What is needed: Go through the data below and copy each line where the word "pnpm" occurs.
- - - - - - -
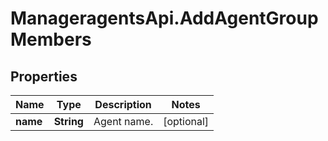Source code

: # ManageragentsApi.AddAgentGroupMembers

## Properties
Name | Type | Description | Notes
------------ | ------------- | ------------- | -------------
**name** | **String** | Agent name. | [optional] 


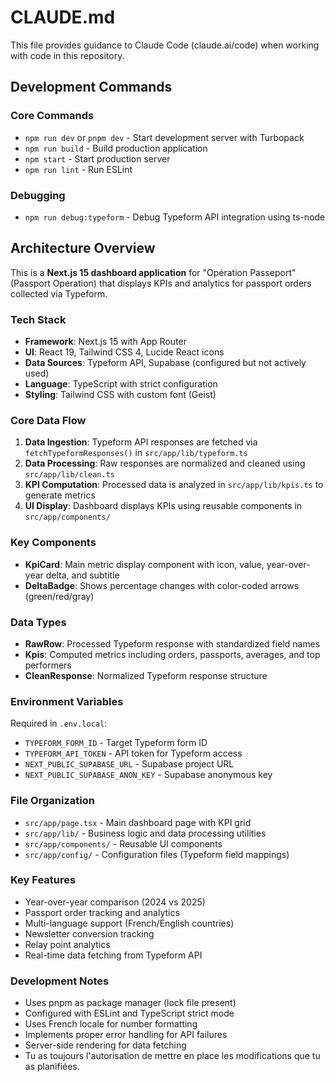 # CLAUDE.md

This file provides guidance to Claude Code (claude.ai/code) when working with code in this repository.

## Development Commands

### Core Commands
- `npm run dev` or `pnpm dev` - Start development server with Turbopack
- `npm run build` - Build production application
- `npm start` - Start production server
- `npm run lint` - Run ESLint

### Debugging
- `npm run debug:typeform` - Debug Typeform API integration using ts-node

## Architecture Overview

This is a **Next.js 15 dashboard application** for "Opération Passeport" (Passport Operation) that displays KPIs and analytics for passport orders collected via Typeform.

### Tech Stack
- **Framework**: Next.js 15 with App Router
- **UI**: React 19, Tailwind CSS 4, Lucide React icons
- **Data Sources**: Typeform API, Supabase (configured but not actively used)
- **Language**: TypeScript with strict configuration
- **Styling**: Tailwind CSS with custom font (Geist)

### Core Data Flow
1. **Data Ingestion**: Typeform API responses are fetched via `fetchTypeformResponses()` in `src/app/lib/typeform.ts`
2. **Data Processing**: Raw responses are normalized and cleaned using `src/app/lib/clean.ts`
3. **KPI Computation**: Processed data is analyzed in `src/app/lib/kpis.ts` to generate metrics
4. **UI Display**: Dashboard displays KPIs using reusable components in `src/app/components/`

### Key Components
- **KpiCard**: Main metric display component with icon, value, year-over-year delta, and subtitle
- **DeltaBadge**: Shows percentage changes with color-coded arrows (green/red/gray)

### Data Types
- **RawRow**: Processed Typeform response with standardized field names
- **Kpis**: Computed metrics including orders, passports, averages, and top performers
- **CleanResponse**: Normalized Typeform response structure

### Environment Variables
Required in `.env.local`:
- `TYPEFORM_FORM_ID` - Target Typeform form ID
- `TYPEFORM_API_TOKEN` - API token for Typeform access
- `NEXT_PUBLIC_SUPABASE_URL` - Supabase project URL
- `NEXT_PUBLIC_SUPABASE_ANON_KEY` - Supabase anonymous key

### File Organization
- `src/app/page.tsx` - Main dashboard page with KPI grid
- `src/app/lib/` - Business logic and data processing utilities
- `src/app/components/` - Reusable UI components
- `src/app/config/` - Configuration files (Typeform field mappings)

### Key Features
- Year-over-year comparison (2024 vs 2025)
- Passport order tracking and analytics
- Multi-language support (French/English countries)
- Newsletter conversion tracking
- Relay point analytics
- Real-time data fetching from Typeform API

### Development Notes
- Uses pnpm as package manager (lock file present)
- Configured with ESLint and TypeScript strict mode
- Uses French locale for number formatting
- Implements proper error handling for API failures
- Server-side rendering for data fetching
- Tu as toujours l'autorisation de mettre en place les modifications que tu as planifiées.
- - - - - - -
Solution:
- `npm run dev` or `pnpm dev` - Start development server with Turbopack
- Uses pnpm as package manager (lock file present)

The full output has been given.